Pittsburgh Courier

Widely-circulated black newspaper, established in 1907 by Edwin Harleston, published by attorney Robert Lee Vann from 1910 until his death in 1940. Rose Wilder Lane wrote a column on issues of race, government, religion, equality, economy, and other subjects for several years in the early 1940s, when Ira Lewis was editor.
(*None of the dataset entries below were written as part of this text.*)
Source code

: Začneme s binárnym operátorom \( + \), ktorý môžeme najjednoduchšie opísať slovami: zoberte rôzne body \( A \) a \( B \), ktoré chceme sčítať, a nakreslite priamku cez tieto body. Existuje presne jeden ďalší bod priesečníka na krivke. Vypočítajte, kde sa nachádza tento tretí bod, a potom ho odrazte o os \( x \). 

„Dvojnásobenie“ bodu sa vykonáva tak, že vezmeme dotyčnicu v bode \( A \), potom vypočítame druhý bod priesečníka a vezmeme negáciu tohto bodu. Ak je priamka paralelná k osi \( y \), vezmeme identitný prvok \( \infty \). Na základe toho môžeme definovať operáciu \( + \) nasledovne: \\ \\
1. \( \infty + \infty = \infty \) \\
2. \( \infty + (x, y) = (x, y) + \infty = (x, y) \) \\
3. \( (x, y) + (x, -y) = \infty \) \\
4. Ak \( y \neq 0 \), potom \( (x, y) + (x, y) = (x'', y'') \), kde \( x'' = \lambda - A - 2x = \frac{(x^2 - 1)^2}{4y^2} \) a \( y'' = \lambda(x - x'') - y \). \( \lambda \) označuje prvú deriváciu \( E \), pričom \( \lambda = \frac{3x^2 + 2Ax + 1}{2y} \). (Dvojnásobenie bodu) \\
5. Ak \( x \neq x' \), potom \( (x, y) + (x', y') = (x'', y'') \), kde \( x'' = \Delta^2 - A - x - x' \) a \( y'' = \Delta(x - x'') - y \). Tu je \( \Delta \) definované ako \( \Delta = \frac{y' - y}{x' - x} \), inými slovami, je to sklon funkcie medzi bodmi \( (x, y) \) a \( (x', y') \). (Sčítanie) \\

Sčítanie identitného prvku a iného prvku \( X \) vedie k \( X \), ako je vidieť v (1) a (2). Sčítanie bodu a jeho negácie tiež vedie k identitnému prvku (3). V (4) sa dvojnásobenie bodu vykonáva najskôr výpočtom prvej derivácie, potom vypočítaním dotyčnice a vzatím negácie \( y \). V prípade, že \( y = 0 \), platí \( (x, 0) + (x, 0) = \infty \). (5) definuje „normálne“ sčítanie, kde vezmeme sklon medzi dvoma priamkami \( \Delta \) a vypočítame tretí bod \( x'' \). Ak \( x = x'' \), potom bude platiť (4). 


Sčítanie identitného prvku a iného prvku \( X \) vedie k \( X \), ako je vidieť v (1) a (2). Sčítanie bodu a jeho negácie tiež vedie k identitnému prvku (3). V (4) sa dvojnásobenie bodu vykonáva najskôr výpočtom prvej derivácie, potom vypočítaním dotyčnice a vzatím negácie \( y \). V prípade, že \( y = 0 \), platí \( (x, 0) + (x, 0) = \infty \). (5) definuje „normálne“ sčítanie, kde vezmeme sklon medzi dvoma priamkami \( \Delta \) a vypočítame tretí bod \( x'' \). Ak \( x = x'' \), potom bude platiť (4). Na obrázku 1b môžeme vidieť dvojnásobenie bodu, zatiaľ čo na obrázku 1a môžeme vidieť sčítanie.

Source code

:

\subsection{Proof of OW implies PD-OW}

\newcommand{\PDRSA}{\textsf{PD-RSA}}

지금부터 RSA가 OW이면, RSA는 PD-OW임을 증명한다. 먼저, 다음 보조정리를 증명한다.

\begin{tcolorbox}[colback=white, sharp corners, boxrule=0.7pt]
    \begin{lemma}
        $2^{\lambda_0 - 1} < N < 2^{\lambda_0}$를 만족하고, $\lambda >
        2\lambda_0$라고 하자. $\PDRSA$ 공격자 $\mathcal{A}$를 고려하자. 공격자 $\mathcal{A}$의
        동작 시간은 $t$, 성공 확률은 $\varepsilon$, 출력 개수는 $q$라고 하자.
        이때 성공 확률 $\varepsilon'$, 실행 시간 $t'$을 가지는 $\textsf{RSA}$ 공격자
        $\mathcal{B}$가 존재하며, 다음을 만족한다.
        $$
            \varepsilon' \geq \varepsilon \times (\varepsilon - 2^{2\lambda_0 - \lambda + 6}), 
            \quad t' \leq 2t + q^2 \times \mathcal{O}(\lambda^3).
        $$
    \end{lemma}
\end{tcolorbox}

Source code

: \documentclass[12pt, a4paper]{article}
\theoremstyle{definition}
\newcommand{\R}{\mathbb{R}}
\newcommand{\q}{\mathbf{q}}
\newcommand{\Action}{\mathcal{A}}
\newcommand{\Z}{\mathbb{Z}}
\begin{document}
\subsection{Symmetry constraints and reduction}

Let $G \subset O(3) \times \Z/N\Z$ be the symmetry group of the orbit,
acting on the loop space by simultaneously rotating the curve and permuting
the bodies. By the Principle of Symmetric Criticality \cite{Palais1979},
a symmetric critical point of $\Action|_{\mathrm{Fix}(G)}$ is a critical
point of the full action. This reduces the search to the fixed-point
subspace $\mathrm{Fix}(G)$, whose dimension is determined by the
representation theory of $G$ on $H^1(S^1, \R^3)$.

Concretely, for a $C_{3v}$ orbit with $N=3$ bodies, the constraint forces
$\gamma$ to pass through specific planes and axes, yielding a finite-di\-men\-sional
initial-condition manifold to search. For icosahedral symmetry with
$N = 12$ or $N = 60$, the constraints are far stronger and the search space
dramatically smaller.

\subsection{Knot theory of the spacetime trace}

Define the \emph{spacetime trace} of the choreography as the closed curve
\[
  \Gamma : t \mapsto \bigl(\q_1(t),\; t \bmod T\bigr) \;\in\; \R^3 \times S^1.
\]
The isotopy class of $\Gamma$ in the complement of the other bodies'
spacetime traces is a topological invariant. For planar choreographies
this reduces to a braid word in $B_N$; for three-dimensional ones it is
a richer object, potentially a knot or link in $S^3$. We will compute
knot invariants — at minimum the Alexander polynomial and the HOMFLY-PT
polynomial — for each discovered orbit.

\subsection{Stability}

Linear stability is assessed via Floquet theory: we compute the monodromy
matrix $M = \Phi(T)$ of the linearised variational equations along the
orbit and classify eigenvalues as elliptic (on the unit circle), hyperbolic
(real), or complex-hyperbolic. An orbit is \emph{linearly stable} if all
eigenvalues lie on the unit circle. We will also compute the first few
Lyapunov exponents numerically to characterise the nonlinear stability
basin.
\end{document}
“Here in this country, the source of world revolution for human rights, actually teh only Americans who are consciously carrying on this revolution are Americans whose human rights have never been fully recognized for the fantastic reason that their skins are dark. Here am I, an American writer, who for 20 years has been trying–God knows with no help from American intellectuals–to see what is happening in this world; at last I discover the American revolution and for six years I write about it. But in all that time I never saw the American Negro. When I do, it is by the merest chance. I come upon The Courier, then it takes me half a summer to recover from the shock and know what I think. I am sure that there are millions of Maericans as blind and dumb as I was, whose reaction when they see it, will be like mine.” -Rose Wilder Lane to J.A. Rogers, Pittsburgh Courier, October 31, 1942.

Miss Lane
The fall 2010 issue of Independent Review includes David and Linda Beito’s article: “Selling Laissez faire Antiracism to the Black Masses: Rose Wilder Lane and the Pittsburgh Courier” (279-294). This week, several bloggers have mentioned Rose’s columns that appeared weekly from November 7, 1942 until September 8, 1945. The main article I saw via Google alerts is HERE. A note of interest: Rose was fired from her job at the Courier and wrote in a 1965 letter that she didn’t know why she had been fired. No explanation was given by the Courier for Rose’s abrupt disappearance.
Herbert Hoover Library has copies of around twenty columns that were apparently sent to Roger MacBride in 1975. I had copies of these in my files, but it wasn’t until I looked at the Pittsburgh Courier online archives that I realized I was missing over a hundred of Rose’s columns!
One blogger lamented the fact that Rose’s columns weren’t available to the reading public. Well, they are. The Courier online archives has several options that allow you to save and print the columns; the most it will cost you is under thirty bucks. You’ll also find a number of letters to the editor and other columns that mention both Laura Ingalls Wilder and daughter Rose, plus excellent book reviews. The archive service is through ProQuest, so if you have access via your public or school library, you may not have to pay even one thin dime for your own set of “Rose Lane Says” columns, all 136 of them.
Ive updated my bibliography to include the individual columns; search for Pittsburgh Courier and click on the page number at the end of each article to open the page on newspapers[.]com. Although the archive is a pay site, you can sign up for a free month, which should give you more than enough time to download or print out all of Rose’s articles. You’ll probably find a wealth of other LIW and RWL articles to justify a subscription.
In 2024, David Beito and Marcus Witcher published Rose Lane Says: Thoughts on Race, Liberty, and Equality, 1942-1945, a compilation of Rose’s Courier columns.